Prime Minister Nikol Pashinyan – Through elections. Based on the decision of the people, because what I have said and I have done is that I bore and I bear the responsibility for it. You know that after November 9, 2020, I resigned for the purpose of having snap parliamentary elections to answer exactly the question you ask. Not only others, but I and our political team also ask that question. After November 9, 2020, if my memory serves me correctly, in December, so basically, a month and a few days later, we publicly proposed to our opponents and our critics to have snap parliamentary elections. We could have done that snap election in November or even in December, but everyone understands that chaotic situation, when nobody was ready for elections, nobody had planned elections, the Government would be best prepared for an elections.
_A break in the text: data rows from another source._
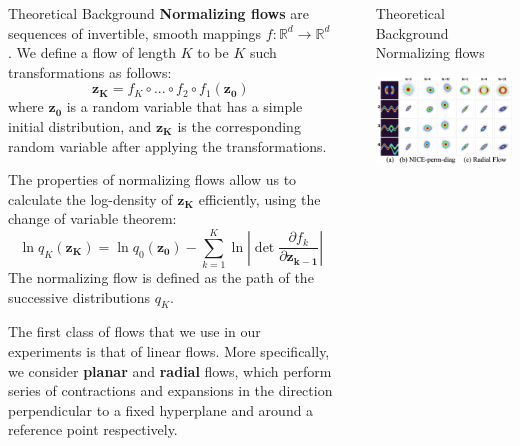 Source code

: \documentclass[final,hyperref={pdfpagelabels=false}]{beamer}
\newcommand{\shrink}{-15pt}
\begin{document}
\begin{frame}[t]
\begin{columns}[t]
\begin{column}{.3\textwidth}
    \begin{block}{Theoretical Background}
    \textbf{Normalizing flows} are sequences of invertible, smooth mappings $f:\mathbb{R}^d\rightarrow \mathbb{R}^d$. We define a flow of length $K$ to be $K$ such transformations as follows:
    \[ \mathbf{z_K} = f_K \circ ... \circ f_2 \circ f_1 (\mathbf{z_0}) \] 
    where $\mathbf{z_0}$ is a random variable that has a simple initial distribution, and $\mathbf{z_K}$ is the corresponding random variable after applying the transformations.
    
    The properties of normalizing flows allow us to calculate the log-density of $\mathbf{z_K}$ efficiently, using the change of variable theorem:
    \[ \ln q_K(\mathbf{z_K}) = \ln q_0(\mathbf{z_0}) - \sum_{k=1}^{K} \ln \left| \det \frac{\partial f_k}{\partial \mathbf{z_{k-1}}} \right| \]
    The normalizing flow is defined as the path of the successive distributions $q_K$.
    
    The first class of flows that we use in our experiments is that of linear flows. More specifically, we consider \textbf{planar} and \textbf{radial} flows, which perform series of contractions and expansions in the direction perpendicular to a fixed hyperplane and around a reference point respectively.
          
    \end{block}
  \end{column} %


  \begin{column}{.02\textwidth}\end{column} %

  \begin{column}{.3\textwidth} %
    \vspace{\shrink}
    \begin{block}{Theoretical Background}
      Normalizing flows 
    \end{block}

    
     \begin{center}
	\includegraphics[width=0.9\columnwidth]{EFs-ours}
      \end{center}
      

\end{column}
\end{columns}
\end{frame}
\end{document}
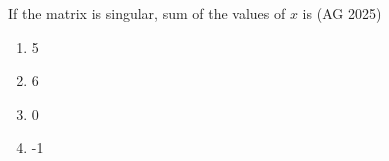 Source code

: \item If the matrix  is singular, sum of the values of $x$ is
\hfill(AG 2025)
\begin{multicols}{4}
\begin{enumerate}
\item 5
\item 6
\item 0
\item -1
\end{enumerate}
\end{multicols}
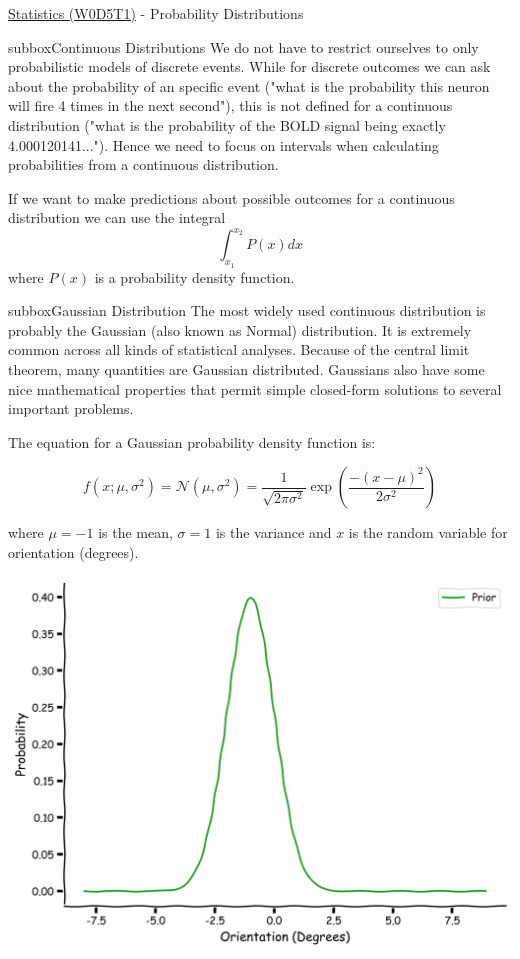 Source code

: \begin{textbox}{\href{https://compneuro.neuromatch.io/tutorials/W0D5_Statistics/student/W0D5_Tutorial1.html}{Statistics (W0D5T1)} - Probability Distributions}
\begin{subbox}{subbox}{Continuous Distributions}
\scriptsize
We do not have to restrict ourselves to only probabilistic models of discrete events. 
While for discrete outcomes we can ask about the probability of an specific event ("what is the probability this neuron will fire 4 times in the next second"), this is not defined for a continuous distribution ("what is the probability of the BOLD signal being exactly 4.000120141..."). Hence we need to focus on intervals when calculating probabilities from a continuous distribution. 

If we want to make predictions about possible outcomes for a continuous distribution we can use the integral
\begin{equation} 
\int_{x_1}^{x_2} P(x) dx 
\end{equation}
where $P(x)$ is a probability density function.

\end{subbox}
\begin{subbox}{subbox}{Gaussian Distribution}
\scriptsize
The most widely used continuous distribution is probably the Gaussian (also known as Normal) distribution. It is extremely common across all kinds of statistical analyses. Because of the central limit theorem, many quantities are Gaussian distributed. Gaussians also have some nice mathematical properties that permit simple closed-form solutions to several important problems. 

The equation for a Gaussian probability density function is:

\begin{equation}
f(x;\mu,\sigma^2) = \mathcal{N}(\mu,\sigma^2) = \frac{1}{\sqrt{2\pi\sigma^2}}\exp\left(\frac{-(x-\mu)^2}{2\sigma^2}\right)
\end{equation}

where $\mu=-1$ is the mean, $\sigma=1$ is the variance and $x$ is the random variable for orientation (degrees). 


\centering
\includegraphics[scale=0.1]{Figures/PreCourse/SFigure2.png}

\end{subbox}
\end{textbox}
In December I publicly proposed, but we had a situation when the opposition said that the power should be transferred to the opposition, meaning to them. Our position was that the power or the mandate to govern is not our property, we cannot just give it to somebody. We received that mandate from the people and we agreed to give that mandate, but to give it only to the people. And we are obliged to put in place conditions for the people to decide to whom that mandate should be transferred.

Our most important obligation in that situation would be to ensure the free _expression_ of the people’s will, to have a free, fair, competitive and transparent election. After that the election took place in a very tense but democratic atmosphere. By the way, very importantly, before the election, the civil society demanded and we changed the electoral code, switching to a fully proportional representation electoral system, and the context was such that there was an election of the Prime Minister. Under the old context and the new context that was the case.
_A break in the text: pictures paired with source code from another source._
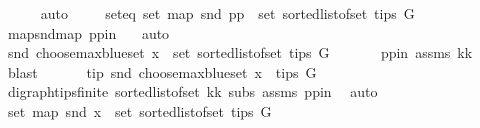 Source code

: \begin{isabellebody}
\ \ \ \ \isamarkupfalse%
\ auto\ \isanewline
\ \ \isamarkupfalse%
\ seteq{\isacharcolon}{\kern0pt}\ {\isachardoublequoteopen}set\ {\isacharparenleft}{\kern0pt}map\ snd\ pp{\isacharparenright}{\kern0pt}\ {\isacharequal}{\kern0pt}\ set\ {\isacharparenleft}{\kern0pt}sorted{\isacharunderscore}{\kern0pt}list{\isacharunderscore}{\kern0pt}of{\isacharunderscore}{\kern0pt}set\ {\isacharparenleft}{\kern0pt}tips\ G{\isacharparenright}{\kern0pt}{\isacharparenright}{\kern0pt}{\isachardoublequoteclose}\ \isanewline
\ \ \ \ \isamarkupfalse%
\ map{\isacharunderscore}{\kern0pt}snd{\isacharunderscore}{\kern0pt}map\ pp{\isacharunderscore}{\kern0pt}in\ \ \isamarkupfalse%
\ auto\isanewline
\ \ \isamarkupfalse%
\ \isamarkupfalse%
\ {\isachardoublequoteopen}snd\ {\isacharparenleft}{\kern0pt}choose{\isacharunderscore}{\kern0pt}max{\isacharunderscore}{\kern0pt}blue{\isacharunderscore}{\kern0pt}set\ x{\isacharparenright}{\kern0pt}\ {\isasymin}\ set\ {\isacharparenleft}{\kern0pt}sorted{\isacharunderscore}{\kern0pt}list{\isacharunderscore}{\kern0pt}of{\isacharunderscore}{\kern0pt}set\ {\isacharparenleft}{\kern0pt}tips\ G{\isacharparenright}{\kern0pt}{\isacharparenright}{\kern0pt}{\isachardoublequoteclose}\ \isanewline
\ \ \ \ \isamarkupfalse%
\ pp{\isacharunderscore}{\kern0pt}in\ assms{\isacharparenleft}{\kern0pt}{}{\isacharparenright}{\kern0pt}\ kk\ \isamarkupfalse%
\ blast\ \isanewline
\ \ \isamarkupfalse%
\ \isamarkupfalse%
\ tip{\isacharcolon}{\kern0pt}\ {\isachardoublequoteopen}snd\ {\isacharparenleft}{\kern0pt}choose{\isacharunderscore}{\kern0pt}max{\isacharunderscore}{\kern0pt}blue{\isacharunderscore}{\kern0pt}set\ x{\isacharparenright}{\kern0pt}\ {\isasymin}\ tips\ G{\isachardoublequoteclose}\isanewline
\ \ \ \ \isamarkupfalse%
\ digraph{\isachardot}{\kern0pt}tips{\isacharunderscore}{\kern0pt}finite\ sorted{\isacharunderscore}{\kern0pt}list{\isacharunderscore}{\kern0pt}of{\isacharunderscore}{\kern0pt}set{\isacharparenleft}{\kern0pt}{}{\isacharparenright}{\kern0pt}\ kk\ subs\ assms\ pp{\isacharunderscore}{\kern0pt}in\ \isamarkupfalse%
\ auto\isanewline
\ \ \isamarkupfalse%
\ {\isachardoublequoteopen}set\ {\isacharparenleft}{\kern0pt}map\ snd\ x{\isacharparenright}{\kern0pt}\ {\isacharequal}{\kern0pt}\ set\ {\isacharparenleft}{\kern0pt}sorted{\isacharunderscore}{\kern0pt}list{\isacharunderscore}{\kern0pt}of{\isacharunderscore}{\kern0pt}set\ {\isacharparenleft}{\kern0pt}tips\ G{\isacharparenright}{\kern0pt}{\isacharparenright}{\kern0pt}{\isachardoublequoteclose}\isanewline

\end{isabellebody}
Snap parliamentary elections took place in a very difficult environment, often charged with hate speech. So there was a vote and I was elected the Prime Minister, which was essentially a direct election, because with those numbers in the election, under our Constitution the candidacy of the Prime Minister is not discussed in the parliament. The power that gets the majority, and our party received constitutional majority, immediately appoints the Prime Minister. Importantly, the whole international community unanimously said that the election was free, fair, democratic and transparent. Now, whether the people made the best choice they could is a question that only people can answer in the upcoming election.
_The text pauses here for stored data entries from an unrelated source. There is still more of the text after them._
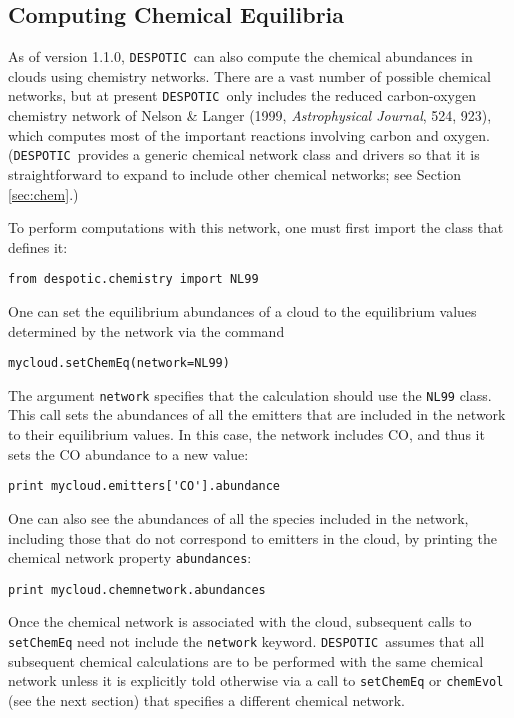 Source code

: \documentclass[12pt]{article}
\newcommand{\despotic}{\texttt{DESPOTIC}}
\begin{document}
\subsection{Computing Chemical Equilibria}

As of version 1.1.0, \despotic\ can also compute the chemical abundances in clouds using chemistry networks. There are a vast number of possible chemical networks, but at present \despotic\ only includes the reduced carbon-oxygen chemistry network of Nelson \& Langer (1999, \textit{Astrophysical Journal}, 524, 923), which computes most of the important reactions involving carbon and oxygen. (\despotic\ provides a generic chemical network class and drivers so that it is straightforward to expand to include other chemical networks; see Section \ref{sec:chem}.)

To perform computations with this network, one must first import the class that defines it:
\begin{verbatim}
from despotic.chemistry import NL99
\end{verbatim}
One can set the equilibrium abundances of a cloud to the equilibrium values determined by the network via the command
\begin{verbatim}
mycloud.setChemEq(network=NL99)
\end{verbatim}
The argument \verb=network= specifies that the calculation should use the \verb=NL99= class. This call sets the abundances of all the emitters that are included in the network to their equilibrium values. In this case, the network includes CO, and thus it sets the CO abundance to a new value:
\begin{verbatim}
print mycloud.emitters['CO'].abundance
\end{verbatim}

One can also see the abundances of all the species included in the network, including those that do not correspond to emitters in the cloud, by printing the chemical network property \verb=abundances=:
\begin{verbatim}
print mycloud.chemnetwork.abundances
\end{verbatim}
Once the chemical network is associated with the cloud, subsequent calls to \verb=setChemEq= need not include the \verb=network= keyword. \despotic\ assumes that all subsequent chemical calculations are to be performed with the same chemical network unless it is explicitly told otherwise via a call to \verb=setChemEq= or \verb=chemEvol= (see the next section) that specifies a different chemical network.
\end{document}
Agence France-Presse Irakli Metreveli – Obviously, Russia did not meet Armenia's expectations during and after the war. How do you justify close ties or trust towards Russia?

Prime Minister Nikol Pashinyan – That same question could be asked about any country, “how do you justify your good relationship with any country when in Nagorno Karabakh human rights are violated, there is a humanitarian crisis, ethnic cleansing is being prepared and those countries are not reacting properly?”, even the countries that consider human rights and the UN Charter, democracy and ethnic tolerance to be priorities for them.

So now you want to say that all those countries with which we have good relationship are doing their maximum to overcome the humanitarian crisis in Nagorno Karabakh? My direct answer to you will be no for a variety of reasons: some of them are buying gas, some are buying oil, some are thinking about their banking systems, and others have other concerns. But it would not be correct to say that they doing nothing.

We are not speaking about political or inter-ethnic conflict, we are talking about ongoing process of genocide, and not just its preparation. Any genocide you know wasn’t like that they woke up one day and started killing people, slaughtering people. Let’s go back to the Holocaust, the one that the world knows the best. Did Hitler come to power and the next morning pulled out the sword and started chasing the Jews in the streets? It lasted years, it was a process, which could have been well predicted. It was expressed in rhetoric, it was expressed in policy.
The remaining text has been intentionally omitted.